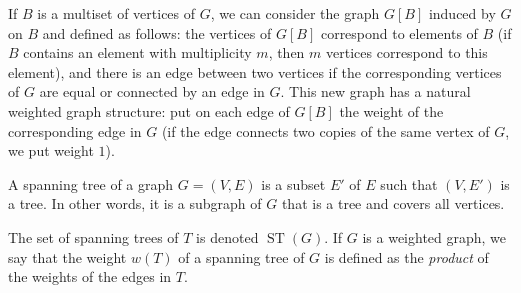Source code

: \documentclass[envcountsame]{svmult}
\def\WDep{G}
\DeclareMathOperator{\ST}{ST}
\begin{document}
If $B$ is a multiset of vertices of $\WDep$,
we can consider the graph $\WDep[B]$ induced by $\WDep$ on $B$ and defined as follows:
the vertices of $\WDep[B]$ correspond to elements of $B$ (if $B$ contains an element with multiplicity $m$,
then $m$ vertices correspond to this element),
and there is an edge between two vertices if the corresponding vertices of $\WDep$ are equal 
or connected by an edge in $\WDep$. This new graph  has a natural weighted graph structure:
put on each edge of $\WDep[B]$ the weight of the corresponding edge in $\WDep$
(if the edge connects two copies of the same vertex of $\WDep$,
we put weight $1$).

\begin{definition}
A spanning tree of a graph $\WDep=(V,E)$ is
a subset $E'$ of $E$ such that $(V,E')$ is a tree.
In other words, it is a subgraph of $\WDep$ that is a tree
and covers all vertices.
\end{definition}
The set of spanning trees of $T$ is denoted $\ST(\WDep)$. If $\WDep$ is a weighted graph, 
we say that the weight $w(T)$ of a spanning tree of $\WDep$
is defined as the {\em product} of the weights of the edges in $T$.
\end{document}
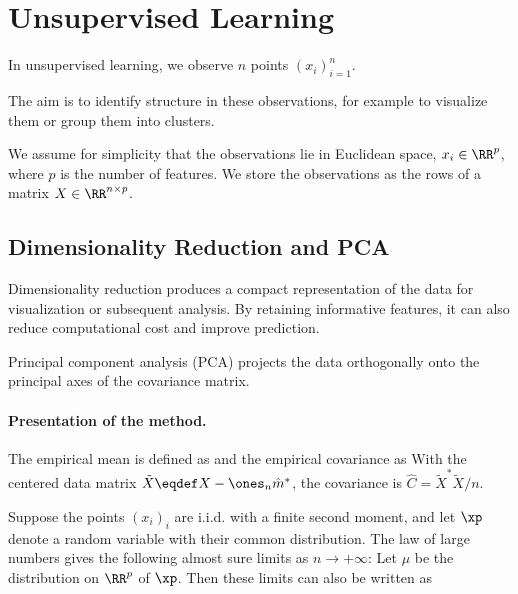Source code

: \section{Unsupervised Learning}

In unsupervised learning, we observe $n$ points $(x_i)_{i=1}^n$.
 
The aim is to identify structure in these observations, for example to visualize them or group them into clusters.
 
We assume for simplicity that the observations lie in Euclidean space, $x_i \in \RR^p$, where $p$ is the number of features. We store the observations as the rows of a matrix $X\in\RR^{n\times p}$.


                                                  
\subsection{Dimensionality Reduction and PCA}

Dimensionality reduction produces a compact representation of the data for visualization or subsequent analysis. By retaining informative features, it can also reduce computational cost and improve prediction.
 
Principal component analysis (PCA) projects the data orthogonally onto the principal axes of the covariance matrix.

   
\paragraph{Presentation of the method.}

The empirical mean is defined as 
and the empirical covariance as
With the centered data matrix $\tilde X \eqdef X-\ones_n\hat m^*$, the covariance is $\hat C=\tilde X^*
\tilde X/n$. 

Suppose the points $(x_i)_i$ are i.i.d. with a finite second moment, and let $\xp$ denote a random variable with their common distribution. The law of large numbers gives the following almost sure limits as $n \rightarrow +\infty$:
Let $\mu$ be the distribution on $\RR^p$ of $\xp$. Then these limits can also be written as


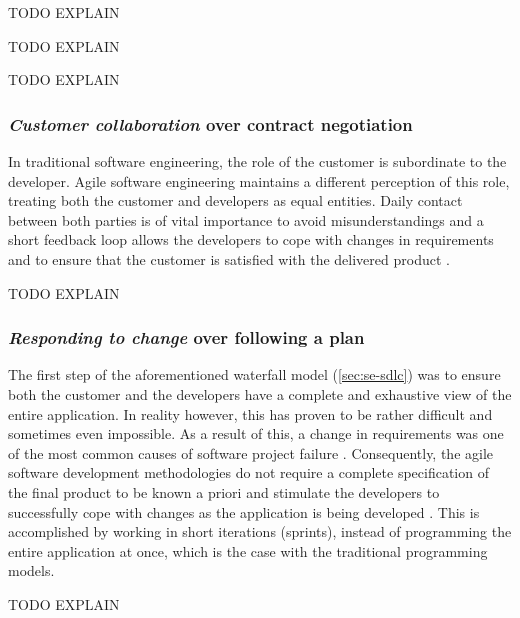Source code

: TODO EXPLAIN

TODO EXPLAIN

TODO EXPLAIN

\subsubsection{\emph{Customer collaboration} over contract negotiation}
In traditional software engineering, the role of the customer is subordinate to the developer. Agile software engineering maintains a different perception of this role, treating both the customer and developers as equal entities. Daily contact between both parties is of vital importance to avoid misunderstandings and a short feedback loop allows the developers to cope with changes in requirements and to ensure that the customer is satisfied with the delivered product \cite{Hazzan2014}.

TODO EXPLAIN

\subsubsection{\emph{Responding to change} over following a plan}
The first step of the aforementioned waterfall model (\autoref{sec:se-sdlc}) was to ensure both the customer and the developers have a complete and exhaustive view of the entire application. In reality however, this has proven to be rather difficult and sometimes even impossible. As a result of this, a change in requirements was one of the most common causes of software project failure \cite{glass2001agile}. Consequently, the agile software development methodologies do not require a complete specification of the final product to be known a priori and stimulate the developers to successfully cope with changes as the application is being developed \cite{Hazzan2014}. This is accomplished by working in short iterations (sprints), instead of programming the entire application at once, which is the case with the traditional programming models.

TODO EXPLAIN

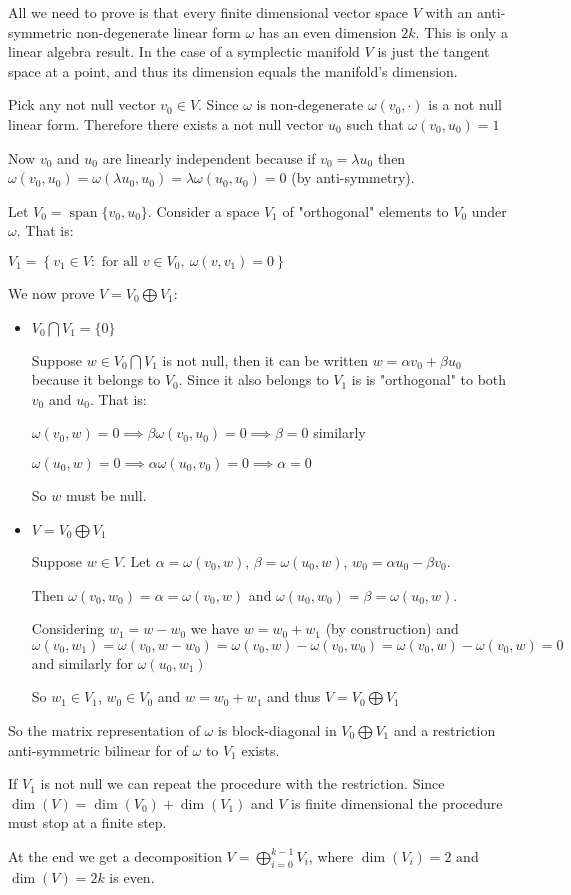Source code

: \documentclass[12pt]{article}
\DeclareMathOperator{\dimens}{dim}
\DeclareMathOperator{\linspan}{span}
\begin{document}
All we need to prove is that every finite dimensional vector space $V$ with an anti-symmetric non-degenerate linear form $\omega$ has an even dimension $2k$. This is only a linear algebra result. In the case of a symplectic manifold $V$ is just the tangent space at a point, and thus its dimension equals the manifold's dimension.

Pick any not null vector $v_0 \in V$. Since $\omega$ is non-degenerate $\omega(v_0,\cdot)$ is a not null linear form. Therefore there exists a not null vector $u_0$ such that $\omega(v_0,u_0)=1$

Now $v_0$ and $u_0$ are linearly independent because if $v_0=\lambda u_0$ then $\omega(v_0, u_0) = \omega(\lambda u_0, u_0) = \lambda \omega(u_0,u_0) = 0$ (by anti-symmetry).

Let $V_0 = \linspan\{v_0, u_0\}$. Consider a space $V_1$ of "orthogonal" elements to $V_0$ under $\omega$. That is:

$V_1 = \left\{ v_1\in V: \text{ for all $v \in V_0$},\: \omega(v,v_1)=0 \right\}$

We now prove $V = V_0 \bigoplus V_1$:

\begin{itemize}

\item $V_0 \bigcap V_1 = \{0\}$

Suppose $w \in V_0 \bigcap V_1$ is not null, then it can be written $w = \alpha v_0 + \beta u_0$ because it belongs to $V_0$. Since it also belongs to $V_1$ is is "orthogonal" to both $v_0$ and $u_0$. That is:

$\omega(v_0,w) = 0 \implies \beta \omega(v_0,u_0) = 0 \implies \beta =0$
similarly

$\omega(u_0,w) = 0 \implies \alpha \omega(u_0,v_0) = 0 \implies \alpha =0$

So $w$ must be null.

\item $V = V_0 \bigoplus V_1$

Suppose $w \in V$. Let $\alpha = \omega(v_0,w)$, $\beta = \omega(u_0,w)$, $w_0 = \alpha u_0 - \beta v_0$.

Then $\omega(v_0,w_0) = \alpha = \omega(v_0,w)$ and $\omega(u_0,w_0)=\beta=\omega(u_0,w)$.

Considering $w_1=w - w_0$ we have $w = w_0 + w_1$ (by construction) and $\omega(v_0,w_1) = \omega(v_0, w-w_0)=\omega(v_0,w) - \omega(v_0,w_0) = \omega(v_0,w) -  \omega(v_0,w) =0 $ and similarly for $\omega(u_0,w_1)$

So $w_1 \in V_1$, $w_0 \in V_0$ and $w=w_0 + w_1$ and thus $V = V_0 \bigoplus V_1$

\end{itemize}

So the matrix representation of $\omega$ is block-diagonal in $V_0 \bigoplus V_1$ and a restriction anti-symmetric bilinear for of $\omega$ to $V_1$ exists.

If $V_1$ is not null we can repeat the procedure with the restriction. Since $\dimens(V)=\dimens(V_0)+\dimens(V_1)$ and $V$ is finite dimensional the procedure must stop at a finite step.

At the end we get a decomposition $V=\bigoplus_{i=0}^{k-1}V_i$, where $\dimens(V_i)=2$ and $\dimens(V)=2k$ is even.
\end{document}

════════════════

The lines from the beginning of the listing above through the line holding "and there is" are to be duplicated exactly, and the pictures omitted.

SOLUTION TO THE EXERCISE
Source code

: \documentclass[envcountsame]{svmult}
\def\WDep{G}
\DeclareMathOperator{\ST}{ST}
\begin{document}
If $B$ is a multiset of vertices of $\WDep$,
we can consider the graph $\WDep[B]$ induced by $\WDep$ on $B$ and defined as follows:
the vertices of $\WDep[B]$ correspond to elements of $B$ (if $B$ contains an element with multiplicity $m$,
then $m$ vertices correspond to this element),
and there is an edge between two vertices if the corresponding vertices of $\WDep$ are equal 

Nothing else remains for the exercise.